Nairobi, Kenya (1993)

Now it was dark, and crowds stood in the streets. Someone had tied a bundle of leaves to the sign for Taveta Road. The night was cobalt violet with pale gray swirls of cloud. A woman smiled and said: jambo,* and he knew that he would never be lonely again. The buildings pulsed with shouts. The whores stood in the darkness, their sun a single strip of orange windows above.

Past the alley where men stood pissing against a dark wall, his love's sister disappeared, sinking without sight or sound. The police had caught her.

They waited an hour to be sure. Sitting at one of the restaurant's scuffed and mismatched tables, they ordered the cheapest dish, which was mutton stew and passionfruit juice. Heavy chain grated squeaking on the echoing floor. Parade music momentarily drowned the bus horns outside as a guard came in between the tables, swinging his truncheon.

I give him one hundred shillings, his love said. He find out for me.

She went over to the man and they spoke for awhile. When she came back, her face was almost the same. Only someone who knew her very well could have told that she was almost in tears.

He say, you a cripple and you fuck me up the anus. Sometimes I want to cry, I tell you. I tell him, maybe he know that because you fuck him up the anus!

While the police laughed over a newspaper behind the tall booking desk, a sergeant came in with a beggar whose face was a black drowned lady-mask in a ruffled collar of dead grass, and she carried a skinny child of indeterminate morbidity which did not brush away the flies from its mouth and the mother was wailing in grief and terror so extreme that it was a wonder they did not begin crying instead of laughing at the booking desk; of course at the booking desk they never noticed. The sergeant kept his hand on the beggar's shoulders so professionally that it almost seemed he was comforting her. Really, of course, he incarnated the foul-smelling sandy sprawl of a lion snarling over the meat between his paws.
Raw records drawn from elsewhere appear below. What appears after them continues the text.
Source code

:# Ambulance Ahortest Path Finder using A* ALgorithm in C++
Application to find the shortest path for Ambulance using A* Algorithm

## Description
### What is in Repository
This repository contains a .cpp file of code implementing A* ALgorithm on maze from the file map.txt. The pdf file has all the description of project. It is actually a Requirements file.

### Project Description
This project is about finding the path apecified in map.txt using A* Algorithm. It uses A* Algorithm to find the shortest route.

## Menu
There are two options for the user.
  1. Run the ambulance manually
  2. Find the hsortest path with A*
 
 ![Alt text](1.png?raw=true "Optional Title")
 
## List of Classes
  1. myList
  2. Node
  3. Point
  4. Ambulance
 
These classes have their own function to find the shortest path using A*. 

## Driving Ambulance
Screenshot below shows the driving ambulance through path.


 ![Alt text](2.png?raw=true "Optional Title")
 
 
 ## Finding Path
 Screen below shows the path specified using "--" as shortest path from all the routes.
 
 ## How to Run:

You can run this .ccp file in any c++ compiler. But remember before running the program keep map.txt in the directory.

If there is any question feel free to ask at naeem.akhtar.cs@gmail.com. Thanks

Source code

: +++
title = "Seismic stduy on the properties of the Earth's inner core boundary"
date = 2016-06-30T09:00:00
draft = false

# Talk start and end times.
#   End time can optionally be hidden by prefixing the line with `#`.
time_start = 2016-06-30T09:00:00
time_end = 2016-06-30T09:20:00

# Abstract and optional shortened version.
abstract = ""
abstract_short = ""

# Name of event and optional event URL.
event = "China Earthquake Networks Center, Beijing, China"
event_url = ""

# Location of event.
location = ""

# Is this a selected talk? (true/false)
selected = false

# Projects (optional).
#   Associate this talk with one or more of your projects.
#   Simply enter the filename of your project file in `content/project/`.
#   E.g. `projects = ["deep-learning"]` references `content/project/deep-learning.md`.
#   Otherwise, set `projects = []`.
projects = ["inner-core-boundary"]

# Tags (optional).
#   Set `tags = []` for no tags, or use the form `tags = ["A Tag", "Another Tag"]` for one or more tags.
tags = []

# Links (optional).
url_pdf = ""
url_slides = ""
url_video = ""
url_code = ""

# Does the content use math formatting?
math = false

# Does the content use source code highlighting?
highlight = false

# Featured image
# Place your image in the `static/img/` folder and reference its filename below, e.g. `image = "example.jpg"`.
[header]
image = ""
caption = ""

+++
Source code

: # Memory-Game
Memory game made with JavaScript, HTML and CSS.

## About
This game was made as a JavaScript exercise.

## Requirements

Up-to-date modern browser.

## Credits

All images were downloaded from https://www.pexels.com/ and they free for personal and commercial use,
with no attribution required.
They catch her without a home, his love said in a whisper. That's why she is crying. Now they put her in the cell for three months or six months.

The sergeant took the beggar through a door, and almost immediately they heard the rhythmic screams. He could not keep himself from looking at the booking desk where they smiled back at him behind all their riches of contemptuous knowledge. He could see that they knew him. They knew him just as well as the beggar-boys who if they weren't given money started shouting: White man, why you take our African lady? — They knew his love, too. She didn't want to visit her sister in prison because if she did they'd stare her down in exactly the same way, saying nothing, and then if they ever caught her they'd shout: It's your turn now! Where's your husband now?